╔══
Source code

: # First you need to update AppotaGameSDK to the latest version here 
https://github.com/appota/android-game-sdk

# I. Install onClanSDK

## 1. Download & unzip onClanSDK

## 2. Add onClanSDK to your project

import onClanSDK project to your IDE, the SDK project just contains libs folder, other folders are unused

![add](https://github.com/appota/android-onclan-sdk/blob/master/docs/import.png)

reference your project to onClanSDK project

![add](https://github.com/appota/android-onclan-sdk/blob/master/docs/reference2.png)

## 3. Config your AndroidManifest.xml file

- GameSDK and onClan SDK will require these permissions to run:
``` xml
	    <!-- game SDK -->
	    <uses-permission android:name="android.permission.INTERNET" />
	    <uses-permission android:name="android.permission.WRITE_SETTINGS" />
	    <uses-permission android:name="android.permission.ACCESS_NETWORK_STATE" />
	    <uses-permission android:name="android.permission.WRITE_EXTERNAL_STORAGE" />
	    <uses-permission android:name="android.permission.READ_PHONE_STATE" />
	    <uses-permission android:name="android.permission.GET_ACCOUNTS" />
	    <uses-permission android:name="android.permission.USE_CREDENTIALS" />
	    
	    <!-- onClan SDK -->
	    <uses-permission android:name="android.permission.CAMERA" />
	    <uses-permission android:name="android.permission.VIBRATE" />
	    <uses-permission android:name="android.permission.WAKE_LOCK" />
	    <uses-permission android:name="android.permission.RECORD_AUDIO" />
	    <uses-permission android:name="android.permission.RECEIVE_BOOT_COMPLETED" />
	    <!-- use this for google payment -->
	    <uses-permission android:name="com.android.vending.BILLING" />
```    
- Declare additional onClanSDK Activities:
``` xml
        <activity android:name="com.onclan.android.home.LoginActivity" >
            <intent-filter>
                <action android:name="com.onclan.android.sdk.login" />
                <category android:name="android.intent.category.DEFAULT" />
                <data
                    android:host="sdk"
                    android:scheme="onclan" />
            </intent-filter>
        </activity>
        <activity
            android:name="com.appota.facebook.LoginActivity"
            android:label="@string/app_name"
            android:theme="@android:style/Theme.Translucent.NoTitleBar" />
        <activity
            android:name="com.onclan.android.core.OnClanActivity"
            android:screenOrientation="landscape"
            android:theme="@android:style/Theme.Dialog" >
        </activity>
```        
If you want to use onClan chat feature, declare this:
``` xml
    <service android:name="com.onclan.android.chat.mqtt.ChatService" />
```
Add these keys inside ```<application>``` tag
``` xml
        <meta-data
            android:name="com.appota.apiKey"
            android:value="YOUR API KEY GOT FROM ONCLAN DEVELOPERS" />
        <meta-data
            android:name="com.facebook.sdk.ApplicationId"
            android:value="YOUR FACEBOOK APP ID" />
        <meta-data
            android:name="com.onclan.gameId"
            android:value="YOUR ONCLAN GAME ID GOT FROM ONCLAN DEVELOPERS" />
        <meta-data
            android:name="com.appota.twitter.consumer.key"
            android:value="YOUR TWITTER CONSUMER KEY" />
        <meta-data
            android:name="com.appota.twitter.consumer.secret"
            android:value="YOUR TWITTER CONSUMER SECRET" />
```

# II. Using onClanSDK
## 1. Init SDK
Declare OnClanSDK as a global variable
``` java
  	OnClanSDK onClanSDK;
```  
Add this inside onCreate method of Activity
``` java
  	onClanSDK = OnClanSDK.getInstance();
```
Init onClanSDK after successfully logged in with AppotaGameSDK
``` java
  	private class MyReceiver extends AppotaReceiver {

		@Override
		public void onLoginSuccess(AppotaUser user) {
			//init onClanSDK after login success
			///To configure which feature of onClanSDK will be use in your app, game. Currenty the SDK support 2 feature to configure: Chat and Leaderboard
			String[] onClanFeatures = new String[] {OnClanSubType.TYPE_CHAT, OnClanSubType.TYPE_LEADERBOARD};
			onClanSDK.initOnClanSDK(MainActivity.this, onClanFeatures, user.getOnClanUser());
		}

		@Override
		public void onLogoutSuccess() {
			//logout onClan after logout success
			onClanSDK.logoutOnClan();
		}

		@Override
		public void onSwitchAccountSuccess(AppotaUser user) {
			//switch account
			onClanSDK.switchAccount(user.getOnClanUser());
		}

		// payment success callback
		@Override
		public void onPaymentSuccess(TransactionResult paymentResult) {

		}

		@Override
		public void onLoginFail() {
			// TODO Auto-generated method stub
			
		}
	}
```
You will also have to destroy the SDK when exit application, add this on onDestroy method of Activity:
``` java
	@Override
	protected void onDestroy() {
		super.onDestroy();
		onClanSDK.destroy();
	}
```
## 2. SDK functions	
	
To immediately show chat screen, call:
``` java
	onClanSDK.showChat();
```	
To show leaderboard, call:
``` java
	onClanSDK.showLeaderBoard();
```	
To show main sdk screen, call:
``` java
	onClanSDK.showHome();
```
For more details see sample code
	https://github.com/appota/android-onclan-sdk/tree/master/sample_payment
╚══
Output every record above a second time, exactly.

## WRITTEN ANSWER
Source code

: # First you need to update AppotaGameSDK to the latest version here 
https://github.com/appota/android-game-sdk

# I. Install onClanSDK

## 1. Download & unzip onClanSDK

## 2. Add onClanSDK to your project

import onClanSDK project to your IDE, the SDK project just contains libs folder, other folders are unused

![add](https://github.com/appota/android-onclan-sdk/blob/master/docs/import.png)

reference your project to onClanSDK project

![add](https://github.com/appota/android-onclan-sdk/blob/master/docs/reference2.png)

## 3. Config your AndroidManifest.xml file

- GameSDK and onClan SDK will require these permissions to run:
``` xml
	    <!-- game SDK -->
	    <uses-permission android:name="android.permission.INTERNET" />
	    <uses-permission android:name="android.permission.WRITE_SETTINGS" />
	    <uses-permission android:name="android.permission.ACCESS_NETWORK_STATE" />
	    <uses-permission android:name="android.permission.WRITE_EXTERNAL_STORAGE" />
	    <uses-permission android:name="android.permission.READ_PHONE_STATE" />
	    <uses-permission android:name="android.permission.GET_ACCOUNTS" />
	    <uses-permission android:name="android.permission.USE_CREDENTIALS" />
	    
	    <!-- onClan SDK -->
	    <uses-permission android:name="android.permission.CAMERA" />
	    <uses-permission android:name="android.permission.VIBRATE" />
	    <uses-permission android:name="android.permission.WAKE_LOCK" />
	    <uses-permission android:name="android.permission.RECORD_AUDIO" />
	    <uses-permission android:name="android.permission.RECEIVE_BOOT_COMPLETED" />
	    <!-- use this for google payment -->
	    <uses-permission android:name="com.android.vending.BILLING" />
```    
- Declare additional onClanSDK Activities:
``` xml
        <activity android:name="com.onclan.android.home.LoginActivity" >
            <intent-filter>
                <action android:name="com.onclan.android.sdk.login" />
                <category android:name="android.intent.category.DEFAULT" />
                <data
                    android:host="sdk"
                    android:scheme="onclan" />
            </intent-filter>
        </activity>
        <activity
            android:name="com.appota.facebook.LoginActivity"
            android:label="@string/app_name"
            android:theme="@android:style/Theme.Translucent.NoTitleBar" />
        <activity
            android:name="com.onclan.android.core.OnClanActivity"
            android:screenOrientation="landscape"
            android:theme="@android:style/Theme.Dialog" >
        </activity>
```        
If you want to use onClan chat feature, declare this:
``` xml
    <service android:name="com.onclan.android.chat.mqtt.ChatService" />
```
Add these keys inside ```<application>``` tag
``` xml
        <meta-data
            android:name="com.appota.apiKey"
            android:value="YOUR API KEY GOT FROM ONCLAN DEVELOPERS" />
        <meta-data
            android:name="com.facebook.sdk.ApplicationId"
            android:value="YOUR FACEBOOK APP ID" />
        <meta-data
            android:name="com.onclan.gameId"
            android:value="YOUR ONCLAN GAME ID GOT FROM ONCLAN DEVELOPERS" />
        <meta-data
            android:name="com.appota.twitter.consumer.key"
            android:value="YOUR TWITTER CONSUMER KEY" />
        <meta-data
            android:name="com.appota.twitter.consumer.secret"
            android:value="YOUR TWITTER CONSUMER SECRET" />
```

# II. Using onClanSDK
## 1. Init SDK
Declare OnClanSDK as a global variable
``` java
  	OnClanSDK onClanSDK;
```  
Add this inside onCreate method of Activity
``` java
  	onClanSDK = OnClanSDK.getInstance();
```
Init onClanSDK after successfully logged in with AppotaGameSDK
``` java
  	private class MyReceiver extends AppotaReceiver {

		@Override
		public void onLoginSuccess(AppotaUser user) {
			//init onClanSDK after login success
			///To configure which feature of onClanSDK will be use in your app, game. Currenty the SDK support 2 feature to configure: Chat and Leaderboard
			String[] onClanFeatures = new String[] {OnClanSubType.TYPE_CHAT, OnClanSubType.TYPE_LEADERBOARD};
			onClanSDK.initOnClanSDK(MainActivity.this, onClanFeatures, user.getOnClanUser());
		}

		@Override
		public void onLogoutSuccess() {
			//logout onClan after logout success
			onClanSDK.logoutOnClan();
		}

		@Override
		public void onSwitchAccountSuccess(AppotaUser user) {
			//switch account
			onClanSDK.switchAccount(user.getOnClanUser());
		}

		// payment success callback
		@Override
		public void onPaymentSuccess(TransactionResult paymentResult) {

		}

		@Override
		public void onLoginFail() {
			// TODO Auto-generated method stub
			
		}
	}
```
You will also have to destroy the SDK when exit application, add this on onDestroy method of Activity:
``` java
	@Override
	protected void onDestroy() {
		super.onDestroy();
		onClanSDK.destroy();
	}
```
## 2. SDK functions	
	
To immediately show chat screen, call:
``` java
	onClanSDK.showChat();
```	
To show leaderboard, call:
``` java
	onClanSDK.showLeaderBoard();
```	
To show main sdk screen, call:
``` java
	onClanSDK.showHome();
```
For more details see sample code
	https://github.com/appota/android-onclan-sdk/tree/master/sample_payment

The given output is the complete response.